======== SUPPLIED DATA ========
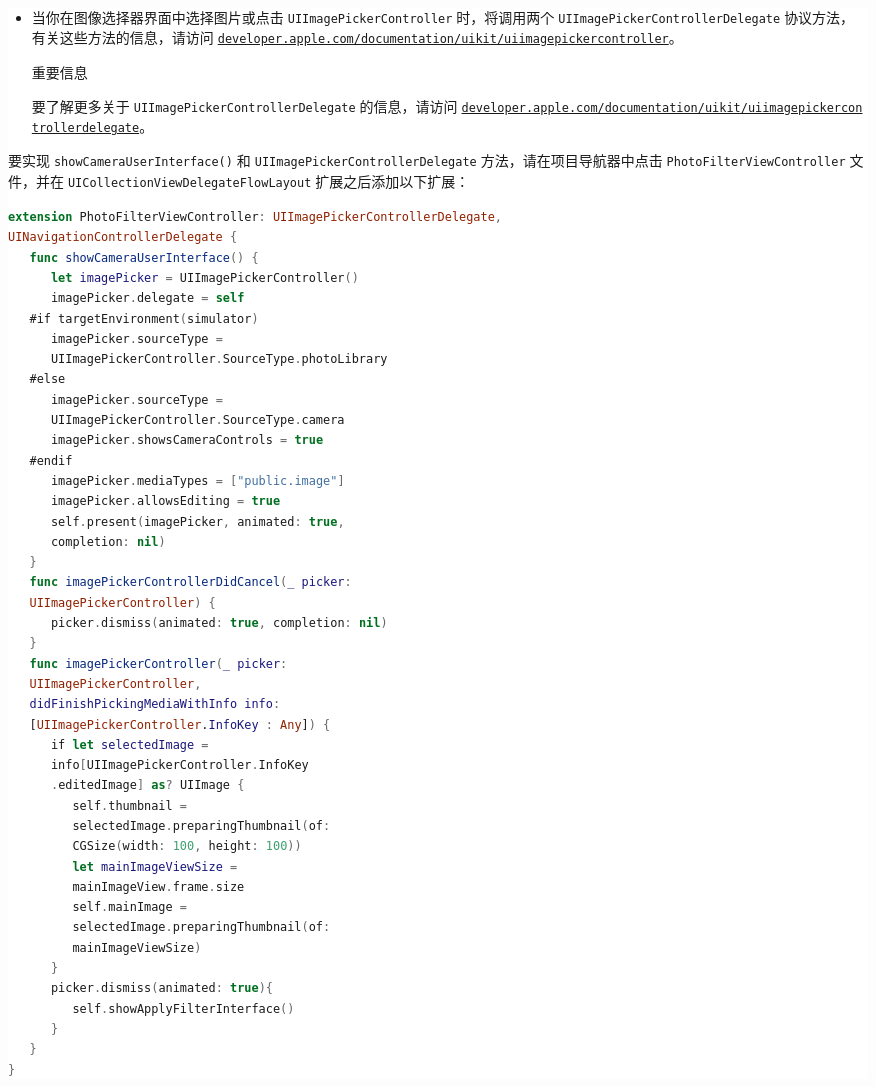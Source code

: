 +   当你在图像选择器界面中选择图片或点击 `UIImagePickerController` 时，将调用两个 `UIImagePickerControllerDelegate` 协议方法，有关这些方法的信息，请访问 [`developer.apple.com/documentation/uikit/uiimagepickercontroller`](https://developer.apple.com/documentation/uikit/uiimagepickercontroller)。

    重要信息

    要了解更多关于 `UIImagePickerControllerDelegate` 的信息，请访问 [`developer.apple.com/documentation/uikit/uiimagepickercontrollerdelegate`](https://developer.apple.com/documentation/uikit/uiimagepickercontrollerdelegate)。

要实现 `showCameraUserInterface()` 和 `UIImagePickerControllerDelegate` 方法，请在项目导航器中点击 `PhotoFilterViewController` 文件，并在 `UICollectionViewDelegateFlowLayout` 扩展之后添加以下扩展：

```swift
extension PhotoFilterViewController: UIImagePickerControllerDelegate, 
UINavigationControllerDelegate {
   func showCameraUserInterface() {
      let imagePicker = UIImagePickerController()
      imagePicker.delegate = self
   #if targetEnvironment(simulator)
      imagePicker.sourceType = 
      UIImagePickerController.SourceType.photoLibrary
   #else
      imagePicker.sourceType = 
      UIImagePickerController.SourceType.camera
      imagePicker.showsCameraControls = true
   #endif
      imagePicker.mediaTypes = ["public.image"]
      imagePicker.allowsEditing = true 
      self.present(imagePicker, animated: true, 
      completion: nil)
   }
   func imagePickerControllerDidCancel(_ picker: 
   UIImagePickerController) {
      picker.dismiss(animated: true, completion: nil)
   }
   func imagePickerController(_ picker: 
   UIImagePickerController, 
   didFinishPickingMediaWithInfo info:
   [UIImagePickerController.InfoKey : Any]) {
      if let selectedImage = 
      info[UIImagePickerController.InfoKey
      .editedImage] as? UIImage {
         self.thumbnail = 
         selectedImage.preparingThumbnail(of: 
         CGSize(width: 100, height: 100))
         let mainImageViewSize = 
         mainImageView.frame.size
         self.mainImage = 
         selectedImage.preparingThumbnail(of: 
         mainImageViewSize)
      }
      picker.dismiss(animated: true){ 
         self.showApplyFilterInterface()
      }
   }
}
```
========
TASK OBJECTIVE -
List every line above that contains the word "true".

SOLUTION -
      imagePicker.showsCameraControls = true
      imagePicker.allowsEditing = true 
      self.present(imagePicker, animated: true, 
      picker.dismiss(animated: true, completion: nil)
      picker.dismiss(animated: true){ 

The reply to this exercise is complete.